Sanzioni e responsabilità nel superbonus 110%

La solidarietà fiscale nel recupero scatta solo in caso di concorso: concetto ribadito dal direttore dell'Agenzia delle Entrate, tenendo conto che il responsabile dell'utilizzo illegittimo della detrazione è sempre il fruitore del bonus e non il cessionario o il fornitore della prestazione.

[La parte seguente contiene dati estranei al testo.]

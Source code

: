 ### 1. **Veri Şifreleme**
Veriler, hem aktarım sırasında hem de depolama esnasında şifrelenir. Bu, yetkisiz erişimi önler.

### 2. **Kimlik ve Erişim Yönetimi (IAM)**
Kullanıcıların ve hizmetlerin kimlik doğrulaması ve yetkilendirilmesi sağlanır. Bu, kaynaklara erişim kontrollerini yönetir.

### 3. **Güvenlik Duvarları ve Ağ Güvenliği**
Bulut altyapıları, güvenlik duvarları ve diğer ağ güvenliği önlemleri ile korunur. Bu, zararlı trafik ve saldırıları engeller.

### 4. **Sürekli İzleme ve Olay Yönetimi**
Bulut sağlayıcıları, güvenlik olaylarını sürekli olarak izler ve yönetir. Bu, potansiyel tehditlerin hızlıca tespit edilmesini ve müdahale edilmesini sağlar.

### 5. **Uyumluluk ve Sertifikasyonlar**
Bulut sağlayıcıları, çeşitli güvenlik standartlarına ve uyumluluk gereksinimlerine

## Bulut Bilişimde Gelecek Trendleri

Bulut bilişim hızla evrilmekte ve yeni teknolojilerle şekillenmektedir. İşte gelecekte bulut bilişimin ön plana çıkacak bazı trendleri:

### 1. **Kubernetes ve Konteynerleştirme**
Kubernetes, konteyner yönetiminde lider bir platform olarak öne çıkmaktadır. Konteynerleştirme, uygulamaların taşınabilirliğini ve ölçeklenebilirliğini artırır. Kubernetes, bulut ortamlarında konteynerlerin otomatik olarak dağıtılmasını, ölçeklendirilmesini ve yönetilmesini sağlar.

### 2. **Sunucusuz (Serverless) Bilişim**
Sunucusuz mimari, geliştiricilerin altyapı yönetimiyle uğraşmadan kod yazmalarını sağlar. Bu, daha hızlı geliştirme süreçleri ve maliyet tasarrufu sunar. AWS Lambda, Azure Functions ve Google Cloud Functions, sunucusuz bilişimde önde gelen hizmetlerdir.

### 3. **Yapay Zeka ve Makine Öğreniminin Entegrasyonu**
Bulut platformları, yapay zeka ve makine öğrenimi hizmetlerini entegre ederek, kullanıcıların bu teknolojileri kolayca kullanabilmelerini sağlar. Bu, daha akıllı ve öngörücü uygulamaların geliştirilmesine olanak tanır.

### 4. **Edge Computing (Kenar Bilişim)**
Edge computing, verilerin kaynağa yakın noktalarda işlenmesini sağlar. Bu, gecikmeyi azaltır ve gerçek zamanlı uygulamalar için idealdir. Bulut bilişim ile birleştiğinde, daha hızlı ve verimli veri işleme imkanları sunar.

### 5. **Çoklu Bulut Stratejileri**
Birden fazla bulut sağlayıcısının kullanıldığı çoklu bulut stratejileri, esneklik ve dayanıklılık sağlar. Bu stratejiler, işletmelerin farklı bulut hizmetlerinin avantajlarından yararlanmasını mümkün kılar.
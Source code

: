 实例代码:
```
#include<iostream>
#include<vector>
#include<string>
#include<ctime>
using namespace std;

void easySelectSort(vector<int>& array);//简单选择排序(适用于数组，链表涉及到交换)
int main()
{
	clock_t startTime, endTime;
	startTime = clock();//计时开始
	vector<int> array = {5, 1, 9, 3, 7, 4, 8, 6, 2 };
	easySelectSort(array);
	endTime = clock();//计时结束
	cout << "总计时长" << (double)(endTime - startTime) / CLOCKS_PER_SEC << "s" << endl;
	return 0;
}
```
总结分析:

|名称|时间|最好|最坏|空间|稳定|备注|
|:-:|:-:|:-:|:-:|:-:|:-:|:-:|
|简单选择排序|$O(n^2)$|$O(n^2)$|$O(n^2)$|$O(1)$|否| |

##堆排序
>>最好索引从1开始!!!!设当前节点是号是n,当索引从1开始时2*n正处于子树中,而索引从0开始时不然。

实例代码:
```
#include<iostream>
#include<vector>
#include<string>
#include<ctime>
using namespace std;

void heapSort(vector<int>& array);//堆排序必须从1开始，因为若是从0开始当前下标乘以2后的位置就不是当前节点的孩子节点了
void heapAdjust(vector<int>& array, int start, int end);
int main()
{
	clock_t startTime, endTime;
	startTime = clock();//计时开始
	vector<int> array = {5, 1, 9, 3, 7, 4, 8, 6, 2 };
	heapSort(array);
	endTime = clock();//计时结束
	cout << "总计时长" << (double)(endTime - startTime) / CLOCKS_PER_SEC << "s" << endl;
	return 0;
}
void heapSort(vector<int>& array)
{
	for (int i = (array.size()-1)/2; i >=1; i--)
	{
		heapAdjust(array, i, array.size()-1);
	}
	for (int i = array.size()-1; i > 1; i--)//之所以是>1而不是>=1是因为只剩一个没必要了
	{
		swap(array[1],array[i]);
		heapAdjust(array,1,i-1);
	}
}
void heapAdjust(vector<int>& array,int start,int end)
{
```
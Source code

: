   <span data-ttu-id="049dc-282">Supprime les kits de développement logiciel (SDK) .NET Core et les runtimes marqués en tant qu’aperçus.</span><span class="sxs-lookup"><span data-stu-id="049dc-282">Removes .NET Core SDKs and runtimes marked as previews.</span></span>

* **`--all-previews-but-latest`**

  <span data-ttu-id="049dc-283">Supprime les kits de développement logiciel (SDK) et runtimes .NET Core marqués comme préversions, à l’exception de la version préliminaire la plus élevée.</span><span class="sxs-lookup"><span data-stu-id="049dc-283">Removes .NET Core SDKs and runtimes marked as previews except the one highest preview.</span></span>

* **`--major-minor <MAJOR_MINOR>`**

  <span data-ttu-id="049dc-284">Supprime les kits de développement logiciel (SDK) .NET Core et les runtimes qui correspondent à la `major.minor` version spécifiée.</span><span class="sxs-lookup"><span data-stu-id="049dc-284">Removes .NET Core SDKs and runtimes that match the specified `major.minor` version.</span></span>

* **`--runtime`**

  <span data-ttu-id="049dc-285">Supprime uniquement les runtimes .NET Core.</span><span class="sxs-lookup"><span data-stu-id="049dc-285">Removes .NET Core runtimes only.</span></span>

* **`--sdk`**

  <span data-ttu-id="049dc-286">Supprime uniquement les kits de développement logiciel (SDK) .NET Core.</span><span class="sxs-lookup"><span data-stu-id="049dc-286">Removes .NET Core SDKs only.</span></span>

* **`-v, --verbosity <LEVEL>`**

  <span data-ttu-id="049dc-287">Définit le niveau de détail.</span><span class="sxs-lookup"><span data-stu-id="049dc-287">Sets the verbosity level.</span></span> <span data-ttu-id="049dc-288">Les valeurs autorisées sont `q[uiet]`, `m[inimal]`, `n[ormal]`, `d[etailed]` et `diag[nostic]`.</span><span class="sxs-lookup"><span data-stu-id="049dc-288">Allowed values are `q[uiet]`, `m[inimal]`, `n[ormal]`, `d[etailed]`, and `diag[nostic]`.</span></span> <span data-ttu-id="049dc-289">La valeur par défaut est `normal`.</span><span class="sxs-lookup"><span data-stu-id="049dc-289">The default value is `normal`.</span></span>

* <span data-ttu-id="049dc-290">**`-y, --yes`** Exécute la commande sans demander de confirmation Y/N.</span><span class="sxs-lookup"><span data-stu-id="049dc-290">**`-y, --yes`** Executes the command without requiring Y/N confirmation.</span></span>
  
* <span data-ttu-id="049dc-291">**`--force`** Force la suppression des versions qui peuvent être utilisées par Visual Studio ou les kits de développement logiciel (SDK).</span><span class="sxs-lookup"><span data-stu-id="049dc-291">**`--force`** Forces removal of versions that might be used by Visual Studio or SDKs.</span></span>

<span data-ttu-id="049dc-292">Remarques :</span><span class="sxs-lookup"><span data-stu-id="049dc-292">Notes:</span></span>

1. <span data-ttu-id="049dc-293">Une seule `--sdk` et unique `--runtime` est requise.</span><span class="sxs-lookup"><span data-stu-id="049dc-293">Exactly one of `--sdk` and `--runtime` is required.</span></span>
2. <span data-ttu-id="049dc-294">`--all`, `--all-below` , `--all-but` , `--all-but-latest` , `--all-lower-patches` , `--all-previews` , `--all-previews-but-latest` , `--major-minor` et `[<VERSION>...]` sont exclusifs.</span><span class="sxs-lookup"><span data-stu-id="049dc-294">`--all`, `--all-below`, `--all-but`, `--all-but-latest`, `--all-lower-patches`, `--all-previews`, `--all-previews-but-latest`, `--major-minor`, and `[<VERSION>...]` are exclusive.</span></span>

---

Gli aspetti relativi a sanzioni e responsabilità nella disciplina del superbonus 110% sono stati chiariti dall'Amministrazione Finanziaria nella recente circolare (n. 24/E/2020) e nella risposta a una specifica interrogazione parlamentare (n. 5-04585/2020), ricordando che ai fini del controllo si rendono applicabili le attribuzioni e i poteri indicati dall'art. 31 e seguenti D.P.R. 600/1973. L'Agenzia delle Entrate (circolare n. 24/E/2020, par. 9) ha confermato che i fornitori e i soggetti cessionari rispondono solo per l'utilizzo del credito d'imposta in modo irregolare o in misura maggiore rispetto al credito d'imposta ricevuto, sempre che nei controlli eseguiti dall'ENEA o dall'Agenzia delle Entrate il cessionario sia in buona fede: il recupero della detrazione avviene nei confronti del beneficiario, salvo il concorso nella violazione. Nella recente audizione del direttore dell'Agenzia delle Entrate, è emerso che, qualora sia accertata la mancata sussistenza, anche parziale, dei requisiti che danno diritto alla detrazione d'imposta, si provvede al recupero dell'importo della detrazione stessa, ai sensi dell'art. 121, c. 5 D.L. 34/2020, maggiorata degli interessi per ritardata iscrizione a ruolo di cui all'art. 20 D.P.R. 602/1973 e delle sanzioni per omesso o tardivo versamento di cui all'art. 13 D.Lgs. 471/1997. È solo in presenza di concorso nella violazione, ai sensi dell'art. 9, c. 1...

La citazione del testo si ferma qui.